Unfortunately, segmenting multiple skeletal muscle regions in abdominal or abdominopelvic CT images is difficult for several reasons, including muscle morphology, signal intensity, and image artifacts [27]. Due to this, further image analyses incorporating magnetic resonance imaging data are expected to clarify the MCT-induced differences in regional energy metabolism, especially the reliance on oxidative phosphorylation between slow-twitch (type I) and fast-twitch (type II) fibers and their subtypes, which contribute to long-term endurance and powerful bursts of gait movement, respectively [19].

4.3. Practical Application of MCTs

Frailty and sarcopenia are major health issues among elderly people [28]. The potential of MCTs to address these age-related physical conditions is just beginning to be studied since the 2000s. We have recently reported the effect of MCTs on increasing muscle functionality without altering muscle mass in healthy older adults.
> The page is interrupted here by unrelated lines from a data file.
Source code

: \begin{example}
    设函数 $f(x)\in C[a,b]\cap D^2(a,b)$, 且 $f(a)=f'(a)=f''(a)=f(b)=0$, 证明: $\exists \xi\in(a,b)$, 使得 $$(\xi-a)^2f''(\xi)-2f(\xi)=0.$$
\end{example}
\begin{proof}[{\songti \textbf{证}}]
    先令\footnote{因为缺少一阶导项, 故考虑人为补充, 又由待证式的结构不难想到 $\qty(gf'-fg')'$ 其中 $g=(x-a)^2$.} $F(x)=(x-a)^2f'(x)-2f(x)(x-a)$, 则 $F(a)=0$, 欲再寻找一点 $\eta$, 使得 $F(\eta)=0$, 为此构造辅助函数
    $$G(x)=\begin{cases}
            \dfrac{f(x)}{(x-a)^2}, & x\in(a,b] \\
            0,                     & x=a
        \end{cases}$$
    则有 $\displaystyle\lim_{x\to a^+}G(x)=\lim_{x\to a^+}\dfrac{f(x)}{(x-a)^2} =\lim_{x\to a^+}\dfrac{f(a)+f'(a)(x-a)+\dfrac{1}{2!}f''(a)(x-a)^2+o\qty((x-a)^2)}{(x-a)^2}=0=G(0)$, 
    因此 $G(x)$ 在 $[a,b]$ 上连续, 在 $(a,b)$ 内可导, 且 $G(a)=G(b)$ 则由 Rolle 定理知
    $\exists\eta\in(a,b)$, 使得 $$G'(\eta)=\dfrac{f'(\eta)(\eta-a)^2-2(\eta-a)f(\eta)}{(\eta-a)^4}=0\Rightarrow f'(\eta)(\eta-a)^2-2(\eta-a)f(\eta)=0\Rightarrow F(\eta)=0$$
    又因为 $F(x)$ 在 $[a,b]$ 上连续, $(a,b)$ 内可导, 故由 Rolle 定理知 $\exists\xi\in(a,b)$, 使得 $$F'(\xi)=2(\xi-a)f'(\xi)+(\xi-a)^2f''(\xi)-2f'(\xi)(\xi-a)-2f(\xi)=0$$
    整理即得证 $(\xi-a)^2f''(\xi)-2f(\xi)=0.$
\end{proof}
Supplementation of MCTs with or without aerobic exercise improved muscle functions (e.g., knee extension strength and balance ability during walking) without changing the skeletal muscle mass compared with the placebo control using LCTs [8]. These findings have been confirmed in vivo by detecting altered glucose metabolism both in the brain (e.g., right primary sensorimotor cortex) and in some skeletal muscles responsible for gait motor functions, and increased neural connectivity between brain areas related to balance and memory functions (e.g., contralateral cerebellum to the bilateral amygdala and anterior hippocampus), using FDG-PET/CT and functional magnetic resonance imaging studies [10]. The beneficial aspects of MCTs are not limited to healthy subjects and could also be applicable to frail older adults. It is interesting to note that MCT supplementation at smaller doses (6 g/day for 3 month) has been shown to increase both muscle mass and function and to decrease fat mass with maintained or increased body weight [12], suggesting some positive “add-on” effects of MCTs on anatomical changes associated with frailty/sarcopenia.

4.4. Limitations

There are several limitations in our study. First, this study may have been underpowered for detecting the desired group differences because of a small sample size; however, its risk for bias was minimized compared to other RCTs [29]. Second, we could not target ketone body metabolism in skeletal muscles because of limited PET tracer, including ¹¹C-β-hydroxybutyrate [30]. Indeed, it is hard to determine the ketogenic shift of each muscle using only the circulating ketone bodies with shorter half-lives. Nevertheless, significant negative relationships between plasma β-hydroxybutyrate levels and imaging outcomes may, at least, support a favorable biological effect of MCTs on selected skeletal muscles responsible for walking in healthy older adults.

5. Conclusions

A 3-month MCT supplementation suppressed glucose metabolism in gait-related skeletal muscles and increased their muscle density, consistent with previous findings that it stabilizes balance functions during walking in healthy older adults [10]. Present functional/morphological imaging results extend our knowledge of MCTs’ biological effect against senescent change.